YOUR TASK: Every record is to be returned as written, with no omissions.

[Plain-text document sources]
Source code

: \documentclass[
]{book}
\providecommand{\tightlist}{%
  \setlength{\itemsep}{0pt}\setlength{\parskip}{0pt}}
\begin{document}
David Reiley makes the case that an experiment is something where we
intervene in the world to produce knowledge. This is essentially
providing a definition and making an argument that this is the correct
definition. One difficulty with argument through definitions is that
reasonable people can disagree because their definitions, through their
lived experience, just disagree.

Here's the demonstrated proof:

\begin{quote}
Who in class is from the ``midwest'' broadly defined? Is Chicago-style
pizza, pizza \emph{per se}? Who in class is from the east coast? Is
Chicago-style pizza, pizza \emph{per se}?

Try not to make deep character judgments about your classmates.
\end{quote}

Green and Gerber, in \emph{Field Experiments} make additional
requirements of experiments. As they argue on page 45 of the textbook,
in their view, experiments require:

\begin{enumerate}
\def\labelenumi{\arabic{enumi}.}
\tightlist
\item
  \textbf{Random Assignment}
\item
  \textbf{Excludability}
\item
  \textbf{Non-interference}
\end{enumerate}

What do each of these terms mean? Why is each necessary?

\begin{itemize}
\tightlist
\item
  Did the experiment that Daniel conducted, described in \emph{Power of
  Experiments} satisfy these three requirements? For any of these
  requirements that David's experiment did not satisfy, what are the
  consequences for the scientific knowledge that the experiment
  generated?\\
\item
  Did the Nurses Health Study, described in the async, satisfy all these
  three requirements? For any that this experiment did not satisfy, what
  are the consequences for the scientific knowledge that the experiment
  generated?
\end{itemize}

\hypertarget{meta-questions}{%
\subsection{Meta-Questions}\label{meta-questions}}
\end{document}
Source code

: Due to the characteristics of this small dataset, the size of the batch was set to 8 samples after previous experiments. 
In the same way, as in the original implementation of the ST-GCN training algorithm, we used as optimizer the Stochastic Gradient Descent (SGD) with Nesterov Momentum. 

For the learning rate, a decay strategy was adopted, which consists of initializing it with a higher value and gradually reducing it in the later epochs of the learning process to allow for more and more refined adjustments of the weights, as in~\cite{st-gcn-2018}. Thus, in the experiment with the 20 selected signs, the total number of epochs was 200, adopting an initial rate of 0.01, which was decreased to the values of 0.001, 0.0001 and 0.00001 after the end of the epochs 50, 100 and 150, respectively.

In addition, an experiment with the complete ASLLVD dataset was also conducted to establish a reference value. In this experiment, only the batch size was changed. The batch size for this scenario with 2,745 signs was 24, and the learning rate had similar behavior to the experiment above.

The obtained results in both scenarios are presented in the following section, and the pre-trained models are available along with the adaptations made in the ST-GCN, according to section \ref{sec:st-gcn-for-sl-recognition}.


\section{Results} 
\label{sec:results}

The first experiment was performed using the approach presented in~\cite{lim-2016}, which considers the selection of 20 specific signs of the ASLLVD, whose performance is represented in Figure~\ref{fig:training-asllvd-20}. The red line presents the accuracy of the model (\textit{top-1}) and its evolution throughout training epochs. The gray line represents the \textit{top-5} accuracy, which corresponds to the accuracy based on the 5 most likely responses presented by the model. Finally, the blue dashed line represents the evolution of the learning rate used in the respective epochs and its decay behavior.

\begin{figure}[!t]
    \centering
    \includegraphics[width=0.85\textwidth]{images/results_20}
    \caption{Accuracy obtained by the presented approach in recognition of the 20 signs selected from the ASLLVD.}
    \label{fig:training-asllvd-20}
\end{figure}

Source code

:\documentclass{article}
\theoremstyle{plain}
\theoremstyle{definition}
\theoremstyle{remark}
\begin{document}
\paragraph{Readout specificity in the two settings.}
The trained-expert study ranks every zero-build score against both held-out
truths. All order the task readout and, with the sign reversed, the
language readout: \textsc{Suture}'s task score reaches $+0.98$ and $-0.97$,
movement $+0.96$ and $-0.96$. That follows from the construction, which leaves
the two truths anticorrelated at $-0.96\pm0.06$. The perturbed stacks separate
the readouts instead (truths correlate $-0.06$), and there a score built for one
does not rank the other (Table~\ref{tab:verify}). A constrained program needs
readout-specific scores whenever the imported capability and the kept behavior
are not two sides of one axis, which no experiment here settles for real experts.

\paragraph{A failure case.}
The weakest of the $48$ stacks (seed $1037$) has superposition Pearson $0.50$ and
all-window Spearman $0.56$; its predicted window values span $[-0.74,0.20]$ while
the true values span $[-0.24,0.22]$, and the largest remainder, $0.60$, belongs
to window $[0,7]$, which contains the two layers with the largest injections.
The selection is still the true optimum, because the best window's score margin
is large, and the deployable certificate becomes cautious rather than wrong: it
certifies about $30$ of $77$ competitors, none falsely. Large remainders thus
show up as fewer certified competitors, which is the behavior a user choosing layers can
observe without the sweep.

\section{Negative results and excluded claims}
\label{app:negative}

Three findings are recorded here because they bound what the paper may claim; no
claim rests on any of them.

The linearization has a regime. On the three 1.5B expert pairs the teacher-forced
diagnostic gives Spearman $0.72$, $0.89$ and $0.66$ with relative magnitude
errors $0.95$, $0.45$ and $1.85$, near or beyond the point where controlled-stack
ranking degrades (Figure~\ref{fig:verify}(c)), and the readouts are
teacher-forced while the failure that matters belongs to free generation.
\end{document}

FINISHED EXERCISE:
Source code

: \documentclass[
]{book}
\providecommand{\tightlist}{%
  \setlength{\itemsep}{0pt}\setlength{\parskip}{0pt}}
\begin{document}
David Reiley makes the case that an experiment is something where we
intervene in the world to produce knowledge. This is essentially
providing a definition and making an argument that this is the correct
definition. One difficulty with argument through definitions is that
reasonable people can disagree because their definitions, through their
lived experience, just disagree.

Here's the demonstrated proof:

\begin{quote}
Who in class is from the ``midwest'' broadly defined? Is Chicago-style
pizza, pizza \emph{per se}? Who in class is from the east coast? Is
Chicago-style pizza, pizza \emph{per se}?

Try not to make deep character judgments about your classmates.
\end{quote}

Green and Gerber, in \emph{Field Experiments} make additional
requirements of experiments. As they argue on page 45 of the textbook,
in their view, experiments require:

\begin{enumerate}
\def\labelenumi{\arabic{enumi}.}
\tightlist
\item
  \textbf{Random Assignment}
\item
  \textbf{Excludability}
\item
  \textbf{Non-interference}
\end{enumerate}

What do each of these terms mean? Why is each necessary?

\begin{itemize}
\tightlist
\item
  Did the experiment that Daniel conducted, described in \emph{Power of
  Experiments} satisfy these three requirements? For any of these
  requirements that David's experiment did not satisfy, what are the
  consequences for the scientific knowledge that the experiment
  generated?\\
\item
  Did the Nurses Health Study, described in the async, satisfy all these
  three requirements? For any that this experiment did not satisfy, what
  are the consequences for the scientific knowledge that the experiment
  generated?
\end{itemize}

\hypertarget{meta-questions}{%
\subsection{Meta-Questions}\label{meta-questions}}
\end{document}
Source code

: Due to the characteristics of this small dataset, the size of the batch was set to 8 samples after previous experiments. 
In the same way, as in the original implementation of the ST-GCN training algorithm, we used as optimizer the Stochastic Gradient Descent (SGD) with Nesterov Momentum. 

For the learning rate, a decay strategy was adopted, which consists of initializing it with a higher value and gradually reducing it in the later epochs of the learning process to allow for more and more refined adjustments of the weights, as in~\cite{st-gcn-2018}. Thus, in the experiment with the 20 selected signs, the total number of epochs was 200, adopting an initial rate of 0.01, which was decreased to the values of 0.001, 0.0001 and 0.00001 after the end of the epochs 50, 100 and 150, respectively.

In addition, an experiment with the complete ASLLVD dataset was also conducted to establish a reference value. In this experiment, only the batch size was changed. The batch size for this scenario with 2,745 signs was 24, and the learning rate had similar behavior to the experiment above.

The obtained results in both scenarios are presented in the following section, and the pre-trained models are available along with the adaptations made in the ST-GCN, according to section \ref{sec:st-gcn-for-sl-recognition}.


\section{Results} 
\label{sec:results}

The first experiment was performed using the approach presented in~\cite{lim-2016}, which considers the selection of 20 specific signs of the ASLLVD, whose performance is represented in Figure~\ref{fig:training-asllvd-20}. The red line presents the accuracy of the model (\textit{top-1}) and its evolution throughout training epochs. The gray line represents the \textit{top-5} accuracy, which corresponds to the accuracy based on the 5 most likely responses presented by the model. Finally, the blue dashed line represents the evolution of the learning rate used in the respective epochs and its decay behavior.

\begin{figure}[!t]
    \centering
    \includegraphics[width=0.85\textwidth]{images/results_20}
    \caption{Accuracy obtained by the presented approach in recognition of the 20 signs selected from the ASLLVD.}
    \label{fig:training-asllvd-20}
\end{figure}

Source code

:\documentclass{article}
\theoremstyle{plain}
\theoremstyle{definition}
\theoremstyle{remark}
\begin{document}
\paragraph{Readout specificity in the two settings.}
The trained-expert study ranks every zero-build score against both held-out
truths. All order the task readout and, with the sign reversed, the
language readout: \textsc{Suture}'s task score reaches $+0.98$ and $-0.97$,
movement $+0.96$ and $-0.96$. That follows from the construction, which leaves
the two truths anticorrelated at $-0.96\pm0.06$. The perturbed stacks separate
the readouts instead (truths correlate $-0.06$), and there a score built for one
does not rank the other (Table~\ref{tab:verify}). A constrained program needs
readout-specific scores whenever the imported capability and the kept behavior
are not two sides of one axis, which no experiment here settles for real experts.

\paragraph{A failure case.}
The weakest of the $48$ stacks (seed $1037$) has superposition Pearson $0.50$ and
all-window Spearman $0.56$; its predicted window values span $[-0.74,0.20]$ while
the true values span $[-0.24,0.22]$, and the largest remainder, $0.60$, belongs
to window $[0,7]$, which contains the two layers with the largest injections.
The selection is still the true optimum, because the best window's score margin
is large, and the deployable certificate becomes cautious rather than wrong: it
certifies about $30$ of $77$ competitors, none falsely. Large remainders thus
show up as fewer certified competitors, which is the behavior a user choosing layers can
observe without the sweep.

\section{Negative results and excluded claims}
\label{app:negative}

Three findings are recorded here because they bound what the paper may claim; no
claim rests on any of them.

The linearization has a regime. On the three 1.5B expert pairs the teacher-forced
diagnostic gives Spearman $0.72$, $0.89$ and $0.66$ with relative magnitude
errors $0.95$, $0.45$ and $1.85$, near or beyond the point where controlled-stack
ranking degrades (Figure~\ref{fig:verify}(c)), and the readouts are
teacher-forced while the failure that matters belongs to free generation.
\end{document}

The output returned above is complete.